Task: Retype the entries, please, from their first line to the line containing "Christmas is knocking", exactly and only those lines, minus the pictures.
Dataset records Block Start
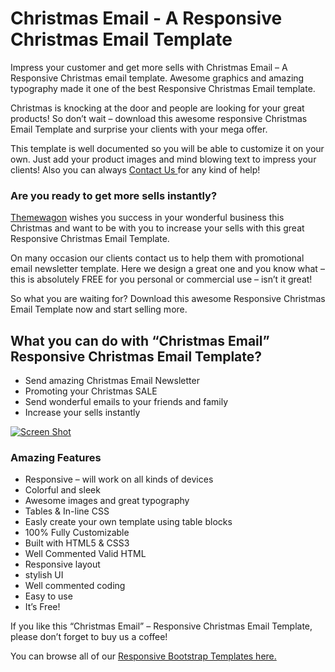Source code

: Christmas Email -  A Responsive Christmas Email Template
===============

Impress your customer and get more sells with Christmas Email – A Responsive Christmas email template. Awesome graphics and amazing typography made it one of the best Responsive Christmas Email template.

Christmas is knocking at the door and people are looking for your great products! So don’t wait – download this awesome responsive Christmas Email Template and surprise your clients with your mega offer.

This template is well documented so you will be able to customize it on your own. Just add your product images and mind blowing text to impress your clients! Also you can always [Contact Us ](http://themewagon.com/contact/) for any kind of help!

### Are you ready to get more sells instantly?

[Themewagon](http://themewagon.com/) wishes you success in your wonderful business this Christmas and want to be with you to increase your sells with this great Responsive Christmas Email Template.

On many occasion our clients contact us to help them with promotional email newsletter template. Here we design a great one and you know what – this is absolutely FREE for you personal or commercial use – isn’t it great!

So what you are waiting for? Download this awesome Responsive Christmas Email Template now and start selling more. 

## What you can do with “Christmas Email” Responsive Christmas Email Template?

*   Send amazing Christmas Email Newsletter
*   Promoting your Christmas SALE
*   Send wonderful emails to your friends and family
*   Increase your sells instantly

[![Screen Shot](https://raw.githubusercontent.com/technext/christmas-email/master/christmas-email-.jpg)](http://themewagon.com)


### Amazing Features

*   Responsive – will work on all kinds of devices
*   Colorful and sleek
*   Awesome images and great typography
*   Tables &amp; In-line CSS
*   Easly create your own template using table blocks
*   100% Fully Customizable
*   Built with HTML5 &amp; CSS3
*   Well Commented Valid HTML
*   Responsive layout
*   stylish UI
*   Well commented coding
*   Easy to use
*   It’s Free!

If you like this “Christmas Email” – Responsive Christmas Email Template, please don’t forget to buy us a coffee!

You can browse all of our [Responsive Bootstrap Templates here.](http://themewagon.com/themes/)
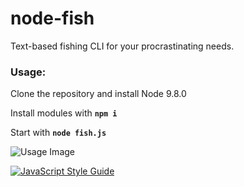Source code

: # node-fish
Text-based fishing CLI for your procrastinating needs.

### Usage:

Clone the repository and install Node 9.8.0

Install modules with **`npm i`**

Start with **`node fish.js`**

![Usage Image](https://i.imgur.com/TGGkFOK.png)

[![JavaScript Style Guide](https://cdn.rawgit.com/standard/standard/master/badge.svg)](https://github.com/standard/standard)
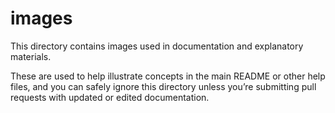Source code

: # images

This directory contains images used in documentation and explanatory materials.

These are used to help illustrate concepts in the main README or other help files, and you can safely ignore this directory unless you’re submitting pull requests with updated or edited documentation.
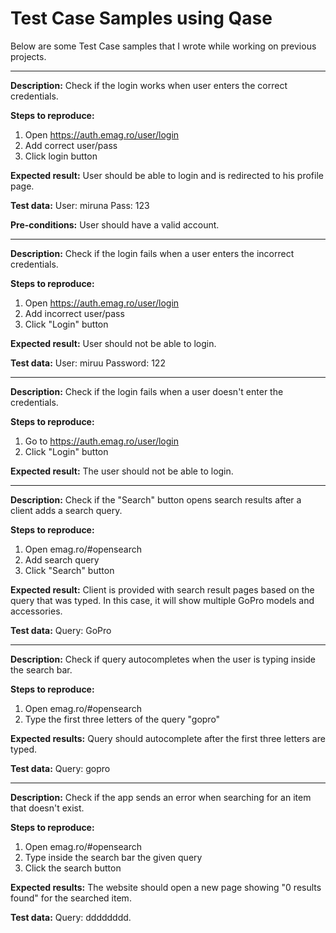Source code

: # Test Case Samples using Qase

Below are some Test Case samples that I wrote while working on previous projects.


-----------------------


**Description:**
Check if the login works when user enters the correct credentials.

**Steps to reproduce:**
1. Open https://auth.emag.ro/user/login
2. Add correct user/pass
3. Click login button

**Expected result:**
User should be able to login and is redirected to his profile page.


**Test data:**
User: miruna
Pass: 123

**Pre-conditions:**
User should have a valid account.


-----------------------

**Description:**
Check if the login fails when a user enters the incorrect credentials.

**Steps to reproduce:**
1. Open https://auth.emag.ro/user/login
2. Add incorrect user/pass
3. Click "Login" button

**Expected result:**
User should not be able to login.

**Test data:**
User: miruu
Password: 122


-----------------------


**Description:**
Check if the login fails when a user doesn't enter the credentials.

**Steps to reproduce:**
1. Go to https://auth.emag.ro/user/login
2. Click "Login" button

**Expected result:**
The user should not be able to login.

-----------------------


**Description:**
Check if the "Search" button opens search results after a client adds a search query.

**Steps to reproduce:**
1. Open emag.ro/#opensearch
2. Add search query
3. Click "Search" button

**Expected result:**
Client is provided with search result pages based on the query that was typed. In this case, it will show multiple GoPro models and accessories.

**Test data:**
Query: GoPro


------------------------


**Description:**
Check if query autocompletes when the user is typing inside the search bar.

**Steps to reproduce:**
1. Open emag.ro/#opensearch
2. Type the first three letters of the query "gopro"

**Expected results:**
Query should autocomplete after the first three letters are typed.

**Test data:**
Query: gopro


---------------------------


**Description:**
Check if the app sends an error when searching for an item that doesn't exist.

**Steps to reproduce:**
1. Open emag.ro/#opensearch
2. Type inside the search bar the given query
3. Click the search button

**Expected results:**
The website should open a new page showing "0 results found" for the searched item.

**Test data:**
Query: dddddddd.
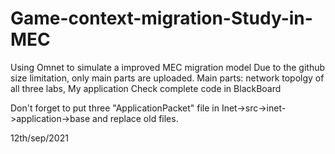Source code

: # Game-context-migration-Study-in-MEC
Using Omnet to simulate a improved MEC migration model
Due to the github size limitation, only main parts are uploaded.
Main parts: network topolgy of all three labs, My application
Check complete code in BlackBoard

Don't forget to put three "ApplicationPacket" file in Inet->src->inet->application->base and replace old files.

12th/sep/2021
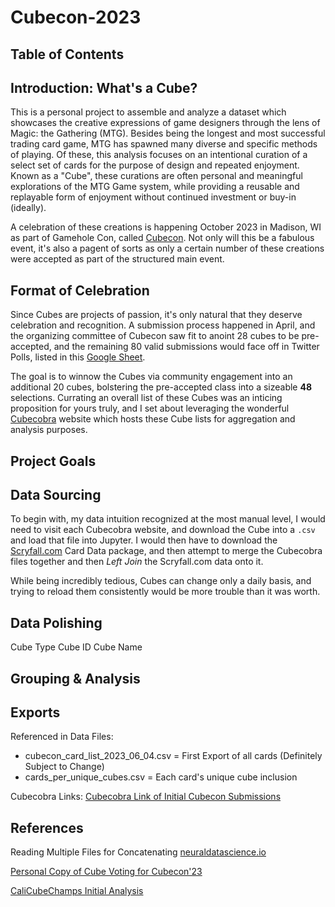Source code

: # Cubecon-2023

## Table of Contents

## Introduction: What's a Cube?

This is a personal project to assemble and analyze a dataset which showcases the creative expressions of game designers through the lens of Magic: the Gathering (MTG).  Besides being the longest and most successful trading card game, MTG has spawned many diverse and specific methods of playing.  Of these, this analysis focuses on an intentional curation of a select set of cards for the purpose of design and repeated enjoyment.  Known as a "Cube", these curations are often personal and meaningful explorations of the MTG Game system, while providing a reusable and replayable form of enjoyment without continued investment or buy-in (ideally).

A celebration of these creations is happening October 2023 in Madison, WI as part of Gamehole Con, called [Cubecon](https://mtgcubecon.com/).  Not only will this be a fabulous event, it's also a pagent of sorts as only a certain number of these creations were accepted as part of the structured main event.  

## Format of Celebration

Since Cubes are projects of passion, it's only natural that they deserve celebration and recognition.  A submission process happened in April, and the organizing committee of Cubecon saw fit to anoint 28 cubes to be pre-accepted, and the remaining 80 valid submissions would face off in Twitter Polls, listed in this [Google Sheet](https://docs.google.com/spreadsheets/d/1Mch2d3KO2Hc1n4KBpHbNVPtqnWBQ5RX6KeRCq4eOKac/edit#gid=0).  

The goal is to winnow the Cubes via community engagement into an additional 20 cubes, bolstering the pre-accepted class into a sizeable **48** selections.  Currating an overall list of these Cubes was an inticing proposition for yours truly, and I set about leveraging the wonderful [Cubecobra](www.cubecobra.com) website which hosts these Cube lists for aggregation and analysis purposes.

## Project Goals



## Data Sourcing

To begin with, my data intuition recognized at the most manual level, I would need to visit each Cubecobra website, and download the Cube into a `.csv` and load that file into Jupyter.  I would then have to download the [Scryfall.com]() Card Data package, and then attempt to merge the Cubecobra files together and then _Left Join_ the Scryfall.com data onto it.  

While being incredibly tedious, Cubes can change only a daily basis, and trying to reload them consistently would be more trouble than it was worth.


## Data Polishing

Cube Type
Cube ID
Cube Name

## Grouping & Analysis

## Exports

Referenced in Data Files:
* cubecon_card_list_2023_06_04.csv = First Export of all cards (Definitely Subject to Change)
* cards_per_unique_cubes.csv = Each card's unique cube inclusion

Cubecobra Links:
[Cubecobra Link of Initial Cubecon Submissions](https://cubecobra.com/cube/overview/248c0847-a176-431e-99c3-44b5a2267ea8)


## References

Reading Multiple Files for Concatenating [neuraldatascience.io](https://neuraldatascience.io/3-python/looping_data_files.html)

[Personal Copy of Cube Voting for Cubecon'23](https://docs.google.com/spreadsheets/d/1On6341vsVo_kCUgNGHHqOhzvFDxaGHPcBfxWj8yVPaw/edit?usp=sharing)

[CaliCubeChamps Initial Analysis](https://github.com/tpugliese/CaliCubeChamps23/blob/main/README.md)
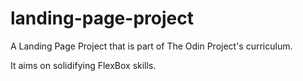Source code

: # landing-page-project

A Landing Page Project that is part of The Odin Project's curriculum.

It aims on solidifying FlexBox skills.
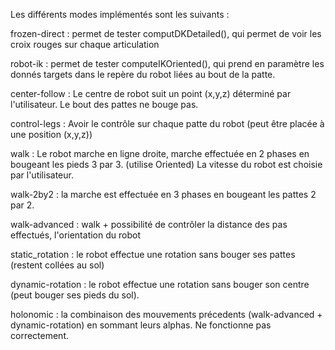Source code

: Les différents modes implémentés sont les suivants :

frozen-direct : permet de tester computDKDetailed(), qui permet de voir les croix rouges sur chaque articulation

robot-ik : permet de tester computeIKOriented(), qui prend en paramètre les donnés targets dans le repère du robot liées au bout de la patte.

center-follow : Le centre de robot suit un point (x,y,z) déterminé par l'utilisateur. Le bout des pattes ne bouge pas.

control-legs : Avoir le contrôle sur chaque patte du robot (peut être placée à une position (x,y,z))

walk : Le robot marche en ligne droite, marche effectuée en 2 phases en bougeant les pieds 3 par 3. (utilise Oriented) La vitesse du robot est choisie par l'utilisateur.

walk-2by2 : la marche est effectuée en 3 phases en bougeant les pattes  2 par 2.

walk-advanced : walk + possibilité de contrôler la distance des pas effectués, l'orientation du robot

static_rotation : le robot effectue une rotation sans bouger ses pattes (restent collées au sol)

dynamic-rotation : le robot effectue une rotation sans bouger son centre (peut bouger ses pieds du sol). 

holonomic : la combinaison des mouvements précedents (walk-advanced + dynamic-rotation) en sommant leurs alphas. Ne fonctionne pas correctement.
Dataset records Block End
Finished exercise:
Source code

: Christmas Email -  A Responsive Christmas Email Template
===============

Impress your customer and get more sells with Christmas Email – A Responsive Christmas email template. Awesome graphics and amazing typography made it one of the best Responsive Christmas Email template.

Christmas is knocking at the door and people are looking for your great products! So don’t wait – download this awesome responsive Christmas Email Template and surprise your clients with your mega offer.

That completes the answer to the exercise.